As part of this study, a systematic workflow has been employed to quantify and categorize CO2 storage resources for the mid-Atlantic United States offshore region extending from Maryland to Massachusetts. This involves (1) data integration and physical property mapping, (2) regional-scale storage resource calculations, and (3) local-scale storage resource calculation refinement. Results from each subregion were used to delineate selected areas to refine static prospective resource estimates and conduct dynamic simulations of CO2 injection and storage performance for zones of interest.
Risk factors identified as part of this project, such as basin age and maturity, sediment lithification, and hydrostatic pressures, were integrated with recommended best practices for onshore geologic CO2 storage (US Department of Energy National Energy Technology Laboratory, 2017) to develop the following screening criteria for offshore storage resource assessment.
• Formation depth must be adequate (∼1000 m [∼3000 ft]) to ensure the (1) temperature and pressure conditions are suitable to store CO2 in a supercritical phase and (2) sediment is sufficiently consolidated such that the risk of soft-sediment deformation is minimized (Battelle, 2018).
• A suitable seal or cap rock overlies the targeted storage zone to inhibit the vertical migration of CO2 to the surface.
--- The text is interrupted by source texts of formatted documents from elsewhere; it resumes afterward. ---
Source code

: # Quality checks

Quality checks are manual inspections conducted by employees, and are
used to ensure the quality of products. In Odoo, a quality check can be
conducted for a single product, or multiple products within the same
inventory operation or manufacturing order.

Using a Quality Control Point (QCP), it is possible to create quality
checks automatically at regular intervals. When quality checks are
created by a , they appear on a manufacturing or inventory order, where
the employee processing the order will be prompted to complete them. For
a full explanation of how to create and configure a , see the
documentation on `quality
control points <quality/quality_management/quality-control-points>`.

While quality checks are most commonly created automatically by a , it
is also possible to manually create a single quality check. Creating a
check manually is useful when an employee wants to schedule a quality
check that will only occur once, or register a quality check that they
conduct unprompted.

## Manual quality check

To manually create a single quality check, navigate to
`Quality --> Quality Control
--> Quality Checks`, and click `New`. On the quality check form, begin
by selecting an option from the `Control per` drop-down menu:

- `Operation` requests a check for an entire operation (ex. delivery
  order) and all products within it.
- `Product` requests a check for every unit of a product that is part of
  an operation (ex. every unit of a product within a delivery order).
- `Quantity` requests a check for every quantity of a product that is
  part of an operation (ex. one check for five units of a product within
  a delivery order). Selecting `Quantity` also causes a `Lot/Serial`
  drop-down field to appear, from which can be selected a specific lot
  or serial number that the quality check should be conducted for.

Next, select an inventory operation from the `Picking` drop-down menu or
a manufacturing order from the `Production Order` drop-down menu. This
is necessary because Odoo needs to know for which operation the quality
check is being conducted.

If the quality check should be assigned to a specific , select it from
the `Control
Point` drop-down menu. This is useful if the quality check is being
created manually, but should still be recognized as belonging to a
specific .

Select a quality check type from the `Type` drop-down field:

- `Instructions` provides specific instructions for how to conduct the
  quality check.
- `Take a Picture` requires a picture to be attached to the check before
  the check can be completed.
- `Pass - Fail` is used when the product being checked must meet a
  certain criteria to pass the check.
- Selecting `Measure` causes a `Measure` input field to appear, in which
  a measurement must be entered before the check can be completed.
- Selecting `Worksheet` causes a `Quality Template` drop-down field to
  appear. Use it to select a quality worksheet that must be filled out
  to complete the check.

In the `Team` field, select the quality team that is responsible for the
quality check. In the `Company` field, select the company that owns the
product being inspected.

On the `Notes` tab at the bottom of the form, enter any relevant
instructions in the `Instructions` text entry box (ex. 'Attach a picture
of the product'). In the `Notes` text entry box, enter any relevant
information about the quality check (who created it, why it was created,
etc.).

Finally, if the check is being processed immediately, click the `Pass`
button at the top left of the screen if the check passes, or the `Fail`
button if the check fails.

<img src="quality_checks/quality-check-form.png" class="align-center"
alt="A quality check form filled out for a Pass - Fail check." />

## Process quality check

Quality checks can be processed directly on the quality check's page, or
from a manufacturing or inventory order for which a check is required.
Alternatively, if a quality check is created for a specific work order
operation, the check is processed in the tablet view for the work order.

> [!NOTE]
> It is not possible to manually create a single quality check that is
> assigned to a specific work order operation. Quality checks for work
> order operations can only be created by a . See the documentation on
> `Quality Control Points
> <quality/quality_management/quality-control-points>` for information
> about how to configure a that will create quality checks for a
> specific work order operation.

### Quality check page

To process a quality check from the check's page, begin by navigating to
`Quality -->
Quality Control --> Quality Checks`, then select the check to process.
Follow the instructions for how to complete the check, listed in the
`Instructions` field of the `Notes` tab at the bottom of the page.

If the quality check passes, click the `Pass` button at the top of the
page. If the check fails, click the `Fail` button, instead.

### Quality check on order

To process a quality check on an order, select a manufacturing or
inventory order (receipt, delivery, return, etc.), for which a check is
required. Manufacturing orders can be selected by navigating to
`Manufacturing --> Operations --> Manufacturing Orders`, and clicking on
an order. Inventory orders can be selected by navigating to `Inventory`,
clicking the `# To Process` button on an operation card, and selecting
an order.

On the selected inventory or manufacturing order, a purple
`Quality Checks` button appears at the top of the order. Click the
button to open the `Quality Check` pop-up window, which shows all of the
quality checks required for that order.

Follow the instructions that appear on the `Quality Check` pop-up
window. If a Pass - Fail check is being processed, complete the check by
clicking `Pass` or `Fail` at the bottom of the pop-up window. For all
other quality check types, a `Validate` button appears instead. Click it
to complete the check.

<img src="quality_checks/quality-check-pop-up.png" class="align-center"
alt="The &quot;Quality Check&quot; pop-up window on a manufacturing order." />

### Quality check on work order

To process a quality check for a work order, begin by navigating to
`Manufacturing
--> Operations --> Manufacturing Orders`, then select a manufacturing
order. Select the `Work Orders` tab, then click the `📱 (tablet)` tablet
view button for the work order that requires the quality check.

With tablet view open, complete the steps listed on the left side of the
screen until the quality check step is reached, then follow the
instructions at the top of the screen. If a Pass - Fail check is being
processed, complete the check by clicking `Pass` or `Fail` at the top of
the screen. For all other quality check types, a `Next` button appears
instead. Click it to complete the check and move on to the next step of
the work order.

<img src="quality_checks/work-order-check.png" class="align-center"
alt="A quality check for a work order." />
• Hydrogeologic conditions such as structural, stratigraphic, and hydrodynamic traps are present to retain the injected CO2 within the targeted storage zone(s).These screening criteria were used along with structural, stratigraphic, and petrophysical analysis to define storage resource calculation boundaries, estimate offshore-specific storage efficiencies, and calculate CO2 storage resources for three deep saline formations of interest. The general workflow used for storage resource calculations is shown in Figure 2. Well logs and geologic samples (whole core, sidewall core, and drill cuttings) from continental offshore stratigraphic test wells and petroleum exploration wells drilled in the Atlantic Outer Continental Shelf were compiled, inventoried, and assimilated along with publicly available seismic data and historical well records to support the storage resource assessment. With legacy seismic data and relatively sparse well data available over the 171,000 km2 (66,000 mi2) study area, challenges associated with subsurface data gaps and uncertainty were incorporated into the storage resource assessment workflow.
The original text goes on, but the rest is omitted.